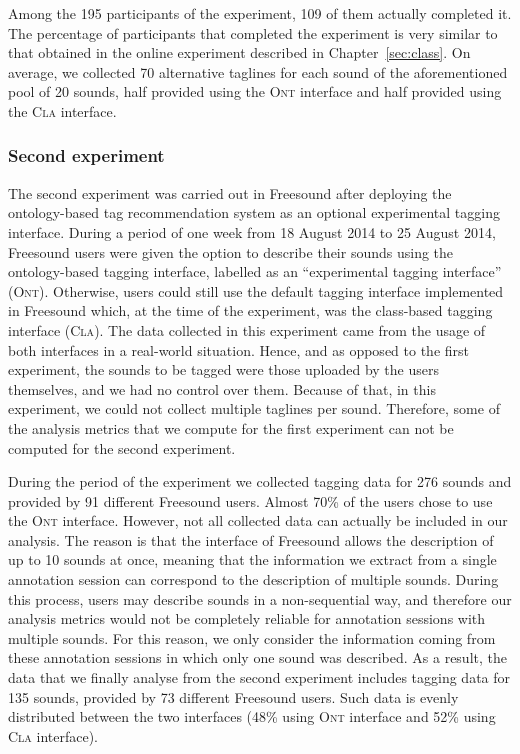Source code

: Among the 195 participants of the experiment, 109 of them actually completed it.
The percentage of participants that completed the experiment is very similar to that obtained in the online experiment described in Chapter~\ref{sec:class}.
On average, we collected 70 alternative taglines for each sound of the aforementioned pool of 20 sounds, half provided using the \textsc{Ont} interface and half provided using the \textsc{Cla} interface.

\subsubsection{Second experiment}

The second experiment was carried out in Freesound after deploying the on\-to\-lo\-gy-based tag recommendation system as an optional experimental tagging interface. 
During a period of one week from 18 August 2014 to 25 August 2014, Freesound users were given the option to describe their sounds using the ontology-based tagging interface, labelled as an ``experimental tagging interface'' (\textsc{Ont}). Otherwise, users could still use the default tagging interface implemented in Freesound which, at the time of the experiment, was the class-based tagging interface (\textsc{Cla}).
The data collected in this experiment came from the usage of both interfaces in a real-world situation.
Hence, and as opposed to the first experiment, the sounds to be tagged were those uploaded by the users themselves, and we had no control over them.
Because of that, in this experiment, we could not collect multiple taglines per sound. Therefore, some of the analysis metrics that we compute for the first experiment can not be computed for the second experiment. 

During the period of the experiment we collected tagging data for 276 sounds and provided by 91 different Freesound users. 
Almost 70\% of the users chose to use the \textsc{Ont} interface. 
However, not all collected data can actually be included in our analysis.
The reason is that the interface of Freesound allows the description of up to 10 sounds at once, meaning that the information we extract from a single annotation session can correspond to the description of multiple sounds. 
During this process, users may describe sounds in a non-sequential way, and therefore our analysis metrics would not be completely reliable for annotation sessions with multiple sounds. 
For this reason, we only consider the information coming from these annotation sessions in which only one sound was described. As a result, the data that we finally analyse from the second experiment includes tagging data for 135 sounds, provided by 73 different Freesound users. Such data is evenly distributed between the two interfaces (48\% using \textsc{Ont} interface and 52\% using \textsc{Cla} interface).


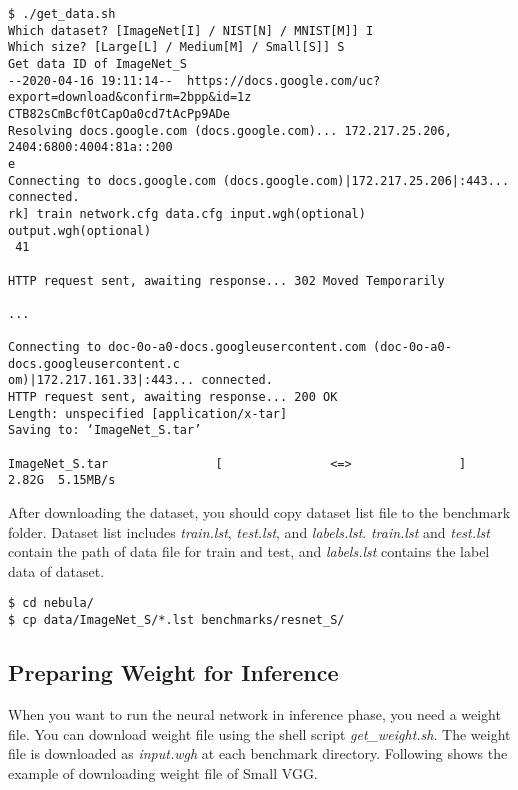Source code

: \documentclass[10pt]{article}
\begin{document}
\begin{Verbatim}[frame=single,fontsize=\small]
$ ./get_data.sh
Which dataset? [ImageNet[I] / NIST[N] / MNIST[M]] I
Which size? [Large[L] / Medium[M] / Small[S]] S
Get data ID of ImageNet_S
--2020-04-16 19:11:14--  https://docs.google.com/uc?export=download&confirm=2bpp&id=1z
CTB82sCmBcf0tCapOa0cd7tAcPp9ADe
Resolving docs.google.com (docs.google.com)... 172.217.25.206, 2404:6800:4004:81a::200
e
Connecting to docs.google.com (docs.google.com)|172.217.25.206|:443... connected.
rk] train network.cfg data.cfg input.wgh(optional) output.wgh(optional)
 41 

HTTP request sent, awaiting response... 302 Moved Temporarily

...

Connecting to doc-0o-a0-docs.googleusercontent.com (doc-0o-a0-docs.googleusercontent.c
om)|172.217.161.33|:443... connected.
HTTP request sent, awaiting response... 200 OK
Length: unspecified [application/x-tar]
Saving to: ‘ImageNet_S.tar’

ImageNet_S.tar               [               <=>               ]   2.82G  5.15MB/s  

\end{Verbatim}

After downloading the dataset, you should copy dataset list file to the benchmark folder.
Dataset list includes \emph{train.lst}, \emph{test.lst}, and \emph{labels.lst}.
\emph{train.lst} and \emph{test.lst} contain the path of data file for train and test, and \emph{labels.lst} contains the label data of dataset.

\begin{Verbatim}[frame=single,fontsize=\small]
$ cd nebula/
$ cp data/ImageNet_S/*.lst benchmarks/resnet_S/
\end{Verbatim}

\subsection{Preparing Weight for Inference} \label{subsec:weight}
When you want to run the neural network in inference phase, you need a weight file.
You can download weight file using the shell script \emph{get\_weight.sh}.
The weight file is downloaded as \emph{input.wgh} at each benchmark directory.
Following shows the example of downloading weight file of Small VGG.
\end{document}
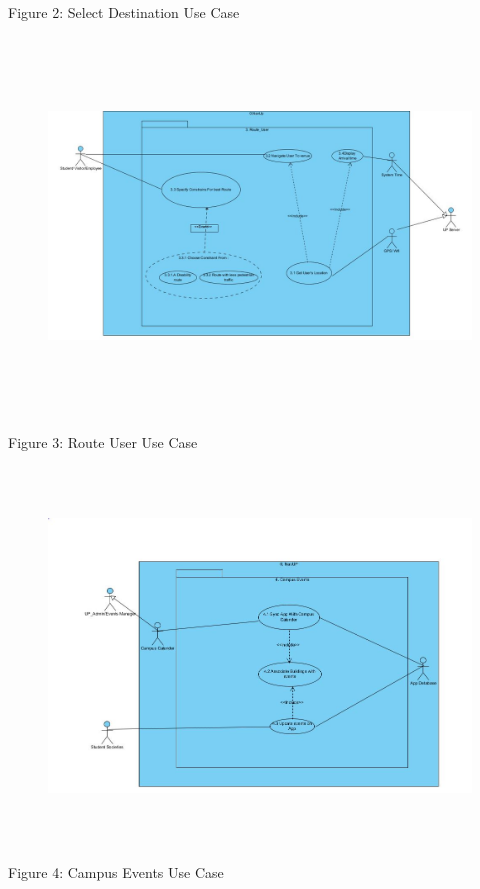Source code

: \documentclass{article}
\begin{document}
\begin{center}
\begin{itemize}
			Figure 2: Select Destination Use Case
			\begin{figure}[H]\includegraphics[width = \textwidth, height = 10cm]{Route_User.JPG} \end{figure}
			Figure 3: Route User Use Case
			\begin{figure}[H]\includegraphics[width = \textwidth, height = 10cm]{Campus_Events.JPG} \end{figure}
			Figure 4: Campus Events Use Case

\end{itemize}
\end{center}
\end{document}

┄┄┄┄┄┄┄┄┄┄

* Task brief: Would you reproduce the lines above, from the very first through the line containing "The percentage of", exactly and without the pictures?

* Response:
Source code

: Among the 195 participants of the experiment, 109 of them actually completed it.
The percentage of participants that completed the experiment is very similar to that obtained in the online experiment described in Chapter~\ref{sec:class}.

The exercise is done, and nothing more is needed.